By interagency agreement, Perry was then authorized to tell Russian officials and lawmakers only that the Clinton administration is convinced that the nuclear arsenals remaining after implementation of the START II accord are "more than needed to destroy any plausible target set" and "more than enough for deterrence." He promised that once START II is ratified by the Russian legislature, Washington would negotiate a new treaty calling for additional reductions, but did not specify a ceiling that Washington would support or any other provisions.
The formulation Perry used has since been criticized by other officials at the Arms Control and Disarmament Agency, the State Department and the National Security Council staff as too mild to overcome Moscow's reservations about START II. A number of lawmakers, independent experts and former military officials also have expressed this view, including Sen. Richard G. Lugar (Ind.), the second ranking Republican on the Foreign Relations Committee.
"This is an urgent matter" for the forthcoming summit, Lugar said in an interview. "We have to keep saying in a concerted way that we are interested in moving downward in numbers." Another supporter of the idea is retired Gen. Edward Rowny, a longtime arms control skeptic who now says that with "the Cold War being over" the United States needs fewer warheads than the START II accord allows.
Retired Air Force Gen. Lee Butler, a former head of the Strategic Air Command and director of the U.S. nuclear targeting plan, recently told the Stimson Center, a private arms control group, that Washington should have embraced a ceiling of 2,000 warheads in the early 1990s, and that it should undertake even larger reductions now. "If there's anything that I regret, any argument that I regret having lost before I retired, it was my effort to get that [2,000] number," he said.
On the other hand, retired Lt. Gen. Brent Scowcroft, the national security adviser to Bush, expressed skepticism that the Russians "need to be bribed into signing START II. . . . It seems to me that we are frantic about it, and I don't know that we [need to be in] . . . that much hurry."
One administration official, who asked not to be named, similarly expressed some skepticism that reaching an agreement on the framework of START III will prompt the Russian parliament to approve START II while many officials in Moscow remain upset over another U.S.-Russian security matter: the move to expand NATO by including several former Russian allies in Eastern Europe.
"It's not clear to me that the Russians are begging for this [framework agreement]," instead of merely seeking to use START II ratification as a point of leverage in the debate over NATO, the official said.
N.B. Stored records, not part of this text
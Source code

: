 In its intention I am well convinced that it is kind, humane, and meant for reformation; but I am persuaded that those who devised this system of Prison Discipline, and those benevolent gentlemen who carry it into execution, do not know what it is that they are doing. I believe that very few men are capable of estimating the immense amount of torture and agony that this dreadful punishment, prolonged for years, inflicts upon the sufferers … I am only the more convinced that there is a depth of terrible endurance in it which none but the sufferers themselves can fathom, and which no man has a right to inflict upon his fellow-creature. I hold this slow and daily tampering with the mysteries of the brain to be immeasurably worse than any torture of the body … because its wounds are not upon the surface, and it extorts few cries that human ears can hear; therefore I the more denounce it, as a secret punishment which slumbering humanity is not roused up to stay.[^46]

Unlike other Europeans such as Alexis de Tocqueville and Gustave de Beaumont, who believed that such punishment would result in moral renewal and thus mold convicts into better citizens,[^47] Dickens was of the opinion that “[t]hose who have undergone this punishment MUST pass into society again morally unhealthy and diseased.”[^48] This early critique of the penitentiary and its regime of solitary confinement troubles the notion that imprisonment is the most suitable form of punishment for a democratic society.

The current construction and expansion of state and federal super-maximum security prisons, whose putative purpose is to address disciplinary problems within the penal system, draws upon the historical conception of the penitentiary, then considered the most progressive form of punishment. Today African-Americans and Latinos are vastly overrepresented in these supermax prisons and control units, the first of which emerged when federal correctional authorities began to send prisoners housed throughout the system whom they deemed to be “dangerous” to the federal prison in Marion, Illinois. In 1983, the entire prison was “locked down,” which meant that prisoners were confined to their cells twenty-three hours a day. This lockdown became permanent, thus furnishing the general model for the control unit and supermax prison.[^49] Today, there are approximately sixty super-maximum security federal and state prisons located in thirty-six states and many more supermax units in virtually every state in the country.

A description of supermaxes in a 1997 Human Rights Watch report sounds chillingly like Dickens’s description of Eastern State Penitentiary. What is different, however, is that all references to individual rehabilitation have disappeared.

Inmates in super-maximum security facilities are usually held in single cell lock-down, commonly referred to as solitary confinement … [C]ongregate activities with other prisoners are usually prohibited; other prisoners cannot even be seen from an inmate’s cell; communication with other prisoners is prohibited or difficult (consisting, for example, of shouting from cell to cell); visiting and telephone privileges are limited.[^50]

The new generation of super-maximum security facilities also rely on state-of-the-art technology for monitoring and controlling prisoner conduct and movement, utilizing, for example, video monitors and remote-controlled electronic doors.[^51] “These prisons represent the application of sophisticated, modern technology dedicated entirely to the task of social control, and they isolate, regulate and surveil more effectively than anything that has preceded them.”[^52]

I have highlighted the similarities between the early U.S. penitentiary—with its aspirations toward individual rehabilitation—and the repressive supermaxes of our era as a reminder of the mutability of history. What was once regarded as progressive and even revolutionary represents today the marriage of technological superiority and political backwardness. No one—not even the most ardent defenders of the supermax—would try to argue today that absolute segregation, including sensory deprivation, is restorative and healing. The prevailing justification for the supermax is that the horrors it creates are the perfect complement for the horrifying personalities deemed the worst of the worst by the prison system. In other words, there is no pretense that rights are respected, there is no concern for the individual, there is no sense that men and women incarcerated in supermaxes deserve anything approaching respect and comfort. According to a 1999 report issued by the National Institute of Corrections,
He added, however, that if Moscow promised that the treaty would indeed be ratified, without regard to NATO's expansion, "I'm sure you could get agreement within the administration" to accept a further one-third cut in residual U.S. nuclear forces, to a ceiling of roughly 2,000 warheads.
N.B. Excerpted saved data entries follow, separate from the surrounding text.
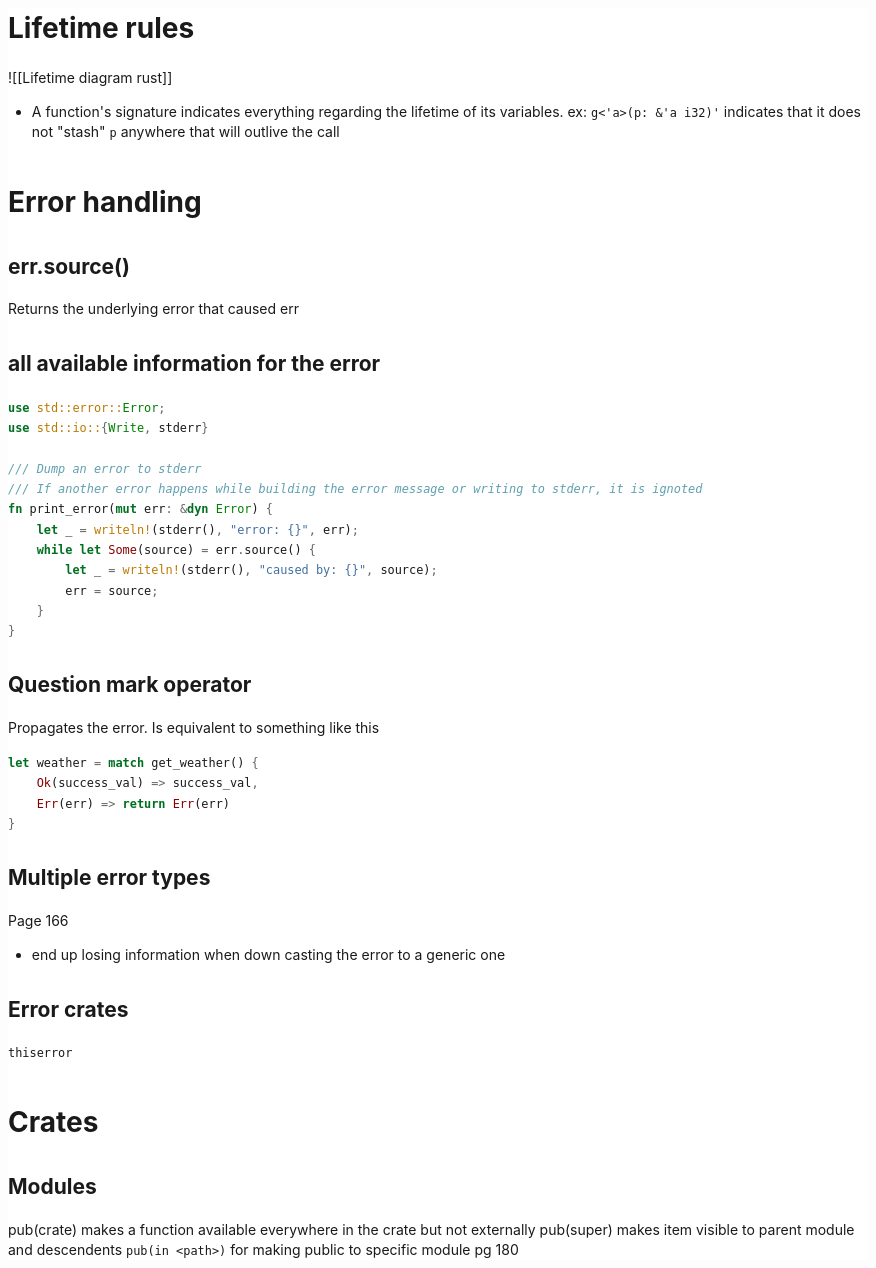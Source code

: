 # Lifetime rules
![[Lifetime diagram rust]]
- A function's signature indicates everything regarding the lifetime of its variables.
ex: `g<'a>(p: &'a i32)'` indicates that it does not "stash" `p` anywhere that will outlive the call

# Error handling
## err.source()
Returns the underlying error that caused err

## all available information for the error
```rust
use std::error::Error;
use std::io::{Write, stderr}

/// Dump an error to stderr
/// If another error happens while building the error message or writing to stderr, it is ignoted
fn print_error(mut err: &dyn Error) {
    let _ = writeln!(stderr(), "error: {}", err);
    while let Some(source) = err.source() {
        let _ = writeln!(stderr(), "caused by: {}", source);
        err = source;
    }
}
```

## Question mark operator
Propagates the error. Is equivalent to something like this 
```rust
let weather = match get_weather() {
    Ok(success_val) => success_val,
    Err(err) => return Err(err)
}
```

## Multiple error types
Page 166
- end up losing information when down casting the error to a generic one 

## Error crates
`thiserror`

# Crates
## Modules
pub(crate) makes a function available everywhere in the crate but not externally
pub(super) makes item visible to parent module and descendents
`pub(in <path>)` for making public to specific module pg 180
In deciding how such a deal might work, officials said, a major question is whether the ceiling in any new treaty should apply to stored nuclear warheads as well as those deployed on strategic weapons. Weapons that are stored were exempted from the START II limits, allowing both nations to retain "reserve stockpiles" of thousands of weapons not subject to any joint monitoring or limitation. But many U.S. officials want to include them in START III limits, and they are uncertain if Moscow will agree.